Majority of U.S. cannabis companies not included in $2 trillion coronavirus stimulus package

Cannabis companies may not have been the hardest hit by the COVID-19 pandemic, but they also won’t be granted federal funding from the $2 trillion stimulus package — the Coronavirus Aid, Relief and Economic Security Act (CARES).

As the economy nosedives in the United States, members of Congress and President Donald Trump have announced that American workers and small businesses will receive essential relief. Unfortunately, state-legal cannabis businesses will not be eligible for a payout.

As per the details of the $2 trillion stimulus package, $1,200 will be offered to families that earn $75,000 or less in adjusted gross income, whereas married couples earning up to $150,000 can receive $2,400. For each child living inside qualifying households, an additional $500 will be included in the payouts. Unemployment insurance totaling $250 billion will also be included in the CARES package.

The Tax Policy Center estimates that 90 percent of Americans will qualify to receive funding from the CARES Act, which also establishes a $367 billion federally-guaranteed loan program targeted towards small business owners. However, the loans won’t be available if employees are laid off.

Although cannabis companies aren’t reveling in the news, there is a good chance that they will qualify to receive payroll tax credits. Then again, this may not be sufficient, considering the fact that – despite exclusion from the stimulus package – cannabis companies must cover extended sick pay out of their own pocket.

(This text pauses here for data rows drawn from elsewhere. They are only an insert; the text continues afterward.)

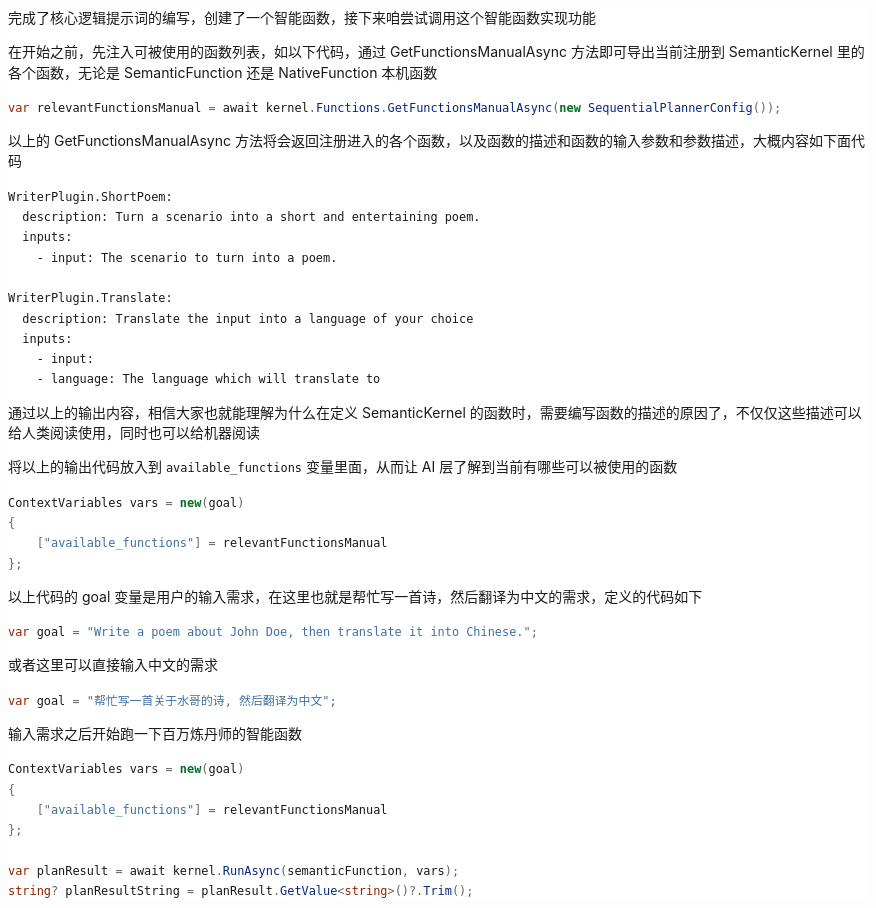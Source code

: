 完成了核心逻辑提示词的编写，创建了一个智能函数，接下来咱尝试调用这个智能函数实现功能

在开始之前，先注入可被使用的函数列表，如以下代码，通过 GetFunctionsManualAsync 方法即可导出当前注册到 SemanticKernel 里的各个函数，无论是 SemanticFunction 还是 NativeFunction 本机函数

```csharp
var relevantFunctionsManual = await kernel.Functions.GetFunctionsManualAsync(new SequentialPlannerConfig());
```

以上的 GetFunctionsManualAsync 方法将会返回注册进入的各个函数，以及函数的描述和函数的输入参数和参数描述，大概内容如下面代码

```
WriterPlugin.ShortPoem:
  description: Turn a scenario into a short and entertaining poem.
  inputs:
    - input: The scenario to turn into a poem.

WriterPlugin.Translate:
  description: Translate the input into a language of your choice
  inputs:
    - input: 
    - language: The language which will translate to
```

通过以上的输出内容，相信大家也就能理解为什么在定义 SemanticKernel 的函数时，需要编写函数的描述的原因了，不仅仅这些描述可以给人类阅读使用，同时也可以给机器阅读

将以上的输出代码放入到 `available_functions` 变量里面，从而让 AI 层了解到当前有哪些可以被使用的函数

```csharp
ContextVariables vars = new(goal)
{
    ["available_functions"] = relevantFunctionsManual
};
```

以上代码的 goal 变量是用户的输入需求，在这里也就是帮忙写一首诗，然后翻译为中文的需求，定义的代码如下

```csharp
var goal = "Write a poem about John Doe, then translate it into Chinese.";
```

或者这里可以直接输入中文的需求

```csharp
var goal = "帮忙写一首关于水哥的诗, 然后翻译为中文";
```

输入需求之后开始跑一下百万炼丹师的智能函数

```csharp
ContextVariables vars = new(goal)
{
    ["available_functions"] = relevantFunctionsManual
};

var planResult = await kernel.RunAsync(semanticFunction, vars);
string? planResultString = planResult.GetValue<string>()?.Trim();
```
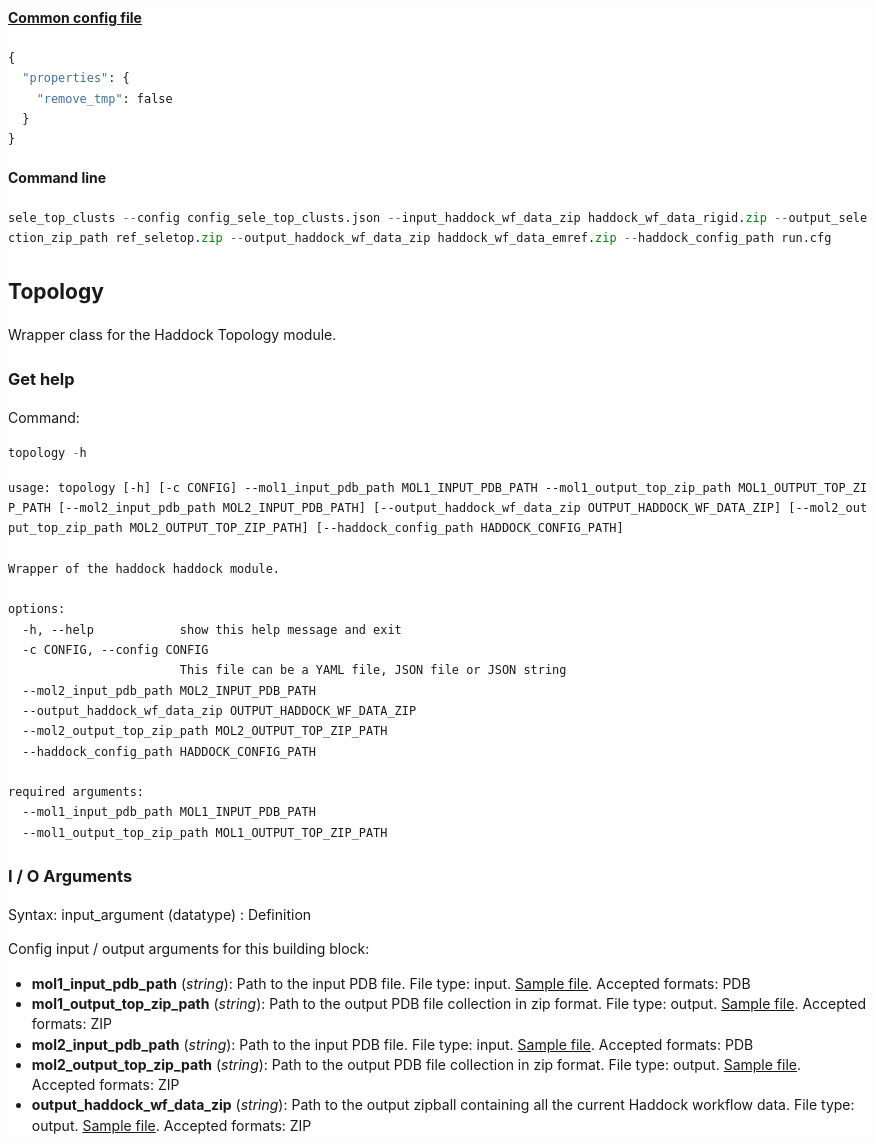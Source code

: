 #### [Common config file](https://github.com/bioexcel/biobb_haddock/blob/master/biobb_haddock/test/data/config/config_sele_top_clusts.json)
```python
{
  "properties": {
    "remove_tmp": false
  }
}
```
#### Command line
```python
sele_top_clusts --config config_sele_top_clusts.json --input_haddock_wf_data_zip haddock_wf_data_rigid.zip --output_selection_zip_path ref_seletop.zip --output_haddock_wf_data_zip haddock_wf_data_emref.zip --haddock_config_path run.cfg
```

## Topology
Wrapper class for the Haddock Topology module.
### Get help
Command:
```python
topology -h
```
    usage: topology [-h] [-c CONFIG] --mol1_input_pdb_path MOL1_INPUT_PDB_PATH --mol1_output_top_zip_path MOL1_OUTPUT_TOP_ZIP_PATH [--mol2_input_pdb_path MOL2_INPUT_PDB_PATH] [--output_haddock_wf_data_zip OUTPUT_HADDOCK_WF_DATA_ZIP] [--mol2_output_top_zip_path MOL2_OUTPUT_TOP_ZIP_PATH] [--haddock_config_path HADDOCK_CONFIG_PATH]
    
    Wrapper of the haddock haddock module.
    
    options:
      -h, --help            show this help message and exit
      -c CONFIG, --config CONFIG
                            This file can be a YAML file, JSON file or JSON string
      --mol2_input_pdb_path MOL2_INPUT_PDB_PATH
      --output_haddock_wf_data_zip OUTPUT_HADDOCK_WF_DATA_ZIP
      --mol2_output_top_zip_path MOL2_OUTPUT_TOP_ZIP_PATH
      --haddock_config_path HADDOCK_CONFIG_PATH
    
    required arguments:
      --mol1_input_pdb_path MOL1_INPUT_PDB_PATH
      --mol1_output_top_zip_path MOL1_OUTPUT_TOP_ZIP_PATH
### I / O Arguments
Syntax: input_argument (datatype) : Definition

Config input / output arguments for this building block:
* **mol1_input_pdb_path** (*string*): Path to the input PDB file. File type: input. [Sample file](https://raw.githubusercontent.com/bioexcel/biobb_haddock/master/biobb_haddock/test/data/haddock/e2aP_1F3G.pdb). Accepted formats: PDB
* **mol1_output_top_zip_path** (*string*): Path to the output PDB file collection in zip format. File type: output. [Sample file](https://raw.githubusercontent.com/bioexcel/biobb_haddock/master/biobb_haddock/test/reference/haddock/ref_mol1_top.zip). Accepted formats: ZIP
* **mol2_input_pdb_path** (*string*): Path to the input PDB file. File type: input. [Sample file](https://raw.githubusercontent.com/bioexcel/biobb_haddock/master/biobb_haddock/test/data/haddock/hpr_ensemble.pdb). Accepted formats: PDB
* **mol2_output_top_zip_path** (*string*): Path to the output PDB file collection in zip format. File type: output. [Sample file](https://raw.githubusercontent.com/bioexcel/biobb_haddock/master/biobb_haddock/test/reference/haddock/ref_mol2_top.zip). Accepted formats: ZIP
* **output_haddock_wf_data_zip** (*string*): Path to the output zipball containing all the current Haddock workflow data. File type: output. [Sample file](https://github.com/bioexcel/biobb_haddock/raw/master/biobb_haddock/test/data/haddock/haddock_wf_data_emref.zip). Accepted formats: ZIP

Direct and indirect medical cannabis businesses have been left out of coronavirus stimulus package

The rollout of the COVID19 federal funding program occured on April 3. To the dismay of cannabis companies, the U.S. Small Business Administration released regulations a day prior that said “direct” and “indirect” businesses in the legal weed industry would be forbidden from receiving loans. What this means is that ancillary cannabis businesses – defined as a company that “derived any of its gross revenue for the previous year” from sales to direct cannabis companies – will not gain financial relief.

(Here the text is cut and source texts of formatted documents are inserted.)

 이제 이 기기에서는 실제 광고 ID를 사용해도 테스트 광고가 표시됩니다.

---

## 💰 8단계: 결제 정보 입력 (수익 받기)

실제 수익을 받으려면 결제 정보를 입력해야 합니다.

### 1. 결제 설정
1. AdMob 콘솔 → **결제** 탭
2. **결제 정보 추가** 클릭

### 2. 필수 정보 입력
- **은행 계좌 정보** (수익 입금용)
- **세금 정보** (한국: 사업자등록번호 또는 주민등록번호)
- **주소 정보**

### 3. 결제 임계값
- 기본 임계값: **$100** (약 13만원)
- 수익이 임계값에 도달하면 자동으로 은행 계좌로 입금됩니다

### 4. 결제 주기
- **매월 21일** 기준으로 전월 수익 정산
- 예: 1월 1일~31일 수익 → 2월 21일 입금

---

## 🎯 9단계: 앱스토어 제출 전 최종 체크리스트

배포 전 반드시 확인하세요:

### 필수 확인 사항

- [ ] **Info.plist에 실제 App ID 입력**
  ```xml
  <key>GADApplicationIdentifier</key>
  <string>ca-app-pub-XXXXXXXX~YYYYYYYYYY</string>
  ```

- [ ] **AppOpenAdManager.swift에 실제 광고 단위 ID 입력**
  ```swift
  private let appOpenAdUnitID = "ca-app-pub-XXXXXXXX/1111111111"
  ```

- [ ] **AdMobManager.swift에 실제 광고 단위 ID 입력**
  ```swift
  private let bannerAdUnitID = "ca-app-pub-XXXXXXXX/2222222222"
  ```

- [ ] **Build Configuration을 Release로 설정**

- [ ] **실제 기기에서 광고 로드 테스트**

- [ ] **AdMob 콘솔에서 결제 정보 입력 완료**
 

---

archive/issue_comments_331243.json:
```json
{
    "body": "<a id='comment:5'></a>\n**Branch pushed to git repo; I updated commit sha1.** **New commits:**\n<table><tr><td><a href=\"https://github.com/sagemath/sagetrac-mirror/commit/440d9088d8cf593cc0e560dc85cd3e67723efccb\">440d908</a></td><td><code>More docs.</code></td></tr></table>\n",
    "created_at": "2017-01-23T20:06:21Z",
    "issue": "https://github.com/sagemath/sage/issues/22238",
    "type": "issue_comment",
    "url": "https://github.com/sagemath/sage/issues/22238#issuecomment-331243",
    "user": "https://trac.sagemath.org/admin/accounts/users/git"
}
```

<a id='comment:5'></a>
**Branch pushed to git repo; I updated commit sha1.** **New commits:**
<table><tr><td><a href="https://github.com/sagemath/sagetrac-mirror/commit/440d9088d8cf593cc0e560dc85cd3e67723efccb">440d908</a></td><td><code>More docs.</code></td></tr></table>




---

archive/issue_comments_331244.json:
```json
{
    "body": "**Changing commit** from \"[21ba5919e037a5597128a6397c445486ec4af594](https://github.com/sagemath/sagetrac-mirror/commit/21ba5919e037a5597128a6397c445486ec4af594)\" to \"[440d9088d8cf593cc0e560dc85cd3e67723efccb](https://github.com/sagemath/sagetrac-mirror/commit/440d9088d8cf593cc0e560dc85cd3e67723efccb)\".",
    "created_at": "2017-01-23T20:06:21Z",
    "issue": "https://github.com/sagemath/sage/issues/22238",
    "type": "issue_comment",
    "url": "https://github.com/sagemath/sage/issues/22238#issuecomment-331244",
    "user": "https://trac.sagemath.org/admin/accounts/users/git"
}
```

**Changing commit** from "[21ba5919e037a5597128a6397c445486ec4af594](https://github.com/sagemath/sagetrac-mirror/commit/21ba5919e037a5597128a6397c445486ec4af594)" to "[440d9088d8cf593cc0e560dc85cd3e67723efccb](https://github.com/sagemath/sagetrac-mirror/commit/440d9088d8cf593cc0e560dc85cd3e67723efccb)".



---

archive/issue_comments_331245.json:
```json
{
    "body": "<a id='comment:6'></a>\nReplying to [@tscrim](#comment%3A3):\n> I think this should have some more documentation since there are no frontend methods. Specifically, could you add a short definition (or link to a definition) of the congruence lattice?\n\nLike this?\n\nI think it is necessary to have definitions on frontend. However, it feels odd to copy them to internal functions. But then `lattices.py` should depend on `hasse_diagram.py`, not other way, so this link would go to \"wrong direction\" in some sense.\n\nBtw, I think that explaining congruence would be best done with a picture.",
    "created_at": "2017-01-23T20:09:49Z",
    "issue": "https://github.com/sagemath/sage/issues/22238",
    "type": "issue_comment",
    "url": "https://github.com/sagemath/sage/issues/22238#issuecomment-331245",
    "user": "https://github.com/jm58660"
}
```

Founding partner of Denver-based Vicente Sederberg law firm, Josh Kappel, says that the decision to neglect cannabis companies is a “major blow” to the industry. He’s not the only one who isn’t pleased with the Senate’s approval of the measure, which passed with a 96-0 vote at the end of March.

“In my opinion, it is just ludicrous,” said Washington-based certified public accountant and cannabis tax specialist, Dean Guske. “The purpose of the loans is to keep people employed. To penalize cannabis companies and the employees who work for them is wrong and unfair.”

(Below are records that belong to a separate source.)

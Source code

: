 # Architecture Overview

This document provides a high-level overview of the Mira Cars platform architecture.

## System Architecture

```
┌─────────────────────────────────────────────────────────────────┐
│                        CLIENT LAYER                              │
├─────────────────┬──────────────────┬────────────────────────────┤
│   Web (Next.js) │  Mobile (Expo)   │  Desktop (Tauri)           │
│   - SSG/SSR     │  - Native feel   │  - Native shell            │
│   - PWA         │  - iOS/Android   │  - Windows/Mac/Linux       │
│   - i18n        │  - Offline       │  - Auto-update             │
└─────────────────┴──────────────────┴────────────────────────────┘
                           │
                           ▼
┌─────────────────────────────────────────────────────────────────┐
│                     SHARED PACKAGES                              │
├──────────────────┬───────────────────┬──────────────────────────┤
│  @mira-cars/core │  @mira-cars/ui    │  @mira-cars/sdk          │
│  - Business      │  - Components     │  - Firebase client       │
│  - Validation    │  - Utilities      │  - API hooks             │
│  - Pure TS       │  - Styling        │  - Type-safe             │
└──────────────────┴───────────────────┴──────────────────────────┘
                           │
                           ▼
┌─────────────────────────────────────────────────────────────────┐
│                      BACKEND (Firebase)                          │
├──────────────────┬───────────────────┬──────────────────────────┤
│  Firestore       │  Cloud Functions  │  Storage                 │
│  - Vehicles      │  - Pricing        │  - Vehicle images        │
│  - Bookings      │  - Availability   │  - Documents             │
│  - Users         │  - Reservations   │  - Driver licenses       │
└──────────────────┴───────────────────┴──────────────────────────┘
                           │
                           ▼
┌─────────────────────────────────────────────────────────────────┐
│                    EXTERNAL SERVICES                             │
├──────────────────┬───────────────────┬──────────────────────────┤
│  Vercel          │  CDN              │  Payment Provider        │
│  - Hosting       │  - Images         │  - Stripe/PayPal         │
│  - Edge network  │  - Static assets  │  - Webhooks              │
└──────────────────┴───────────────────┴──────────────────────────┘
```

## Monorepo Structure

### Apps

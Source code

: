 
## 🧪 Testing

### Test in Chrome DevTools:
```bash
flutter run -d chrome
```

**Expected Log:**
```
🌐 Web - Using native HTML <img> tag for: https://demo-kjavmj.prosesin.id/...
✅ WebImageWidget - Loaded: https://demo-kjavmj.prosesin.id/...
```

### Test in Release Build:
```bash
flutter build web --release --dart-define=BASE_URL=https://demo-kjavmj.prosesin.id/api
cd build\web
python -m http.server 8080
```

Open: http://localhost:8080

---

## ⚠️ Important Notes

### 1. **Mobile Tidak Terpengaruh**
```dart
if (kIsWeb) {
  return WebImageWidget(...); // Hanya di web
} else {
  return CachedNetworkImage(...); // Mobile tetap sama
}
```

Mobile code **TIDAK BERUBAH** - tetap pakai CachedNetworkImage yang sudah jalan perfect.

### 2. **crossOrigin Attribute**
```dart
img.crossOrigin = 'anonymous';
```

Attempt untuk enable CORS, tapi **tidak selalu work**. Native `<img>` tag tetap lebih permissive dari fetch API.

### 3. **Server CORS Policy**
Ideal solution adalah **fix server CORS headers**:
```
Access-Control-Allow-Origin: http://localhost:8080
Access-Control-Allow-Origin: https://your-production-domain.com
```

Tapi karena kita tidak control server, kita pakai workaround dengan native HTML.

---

On the other hand, hope prevails for ancillary businesses that do not deal directly with cannabis companies; so long as they dont defy state or local laws, they should be able to rule a successful application. Its advisable for ancillary business owners to consult with legal experts in order to ascertain whether or not they’d be permitted economic relief.

Lack of banking services creates problem for cannabis businesses seeking financial relief

Although ancillary businesses do stand a chance at receiving a slice of the $2 trillion stimulus package, funding is not guaranteed. Why? Because there is a clear divide between banking services and cannabis-related businesses, with most financial institutions being reluctant to serve companies that are associated with the federally-illegal plant. Business owners operating in this gray area are being advised to contact their accountants for guidance.

In summary, the CARES act will require all employers – inclusive of cannabis companies – to pay at least two weeks of sick leave to employees who must take a leave of absence in order to care for family members or themselves. Tax credits may prove useful for cannabis companies that are required to offer extended sick pay. Moreover, cannabis and ancillary businesses might be able to benefit from a provision that delays payment of Social Security taxes throughout 2021 and 2022.

In regards to the SBA Economic Injury Disaster Loan program, cannabis and most ancillary cannabis companies will not be eligible to receive low-interest loans. However, some ancillary cannabis businesses will be eligible to receive funds as part of the Paycheck Protection Program; the funds will cover eight weeks of payroll for employee-retention purposes. Since these loans will be issued directly between the lender and the applicant, ancillary business owners are recommended to consult with their attorney and/or bank.

A number of cannabis industry groups and Democrats will continue to push for inclusion in the CARES Act.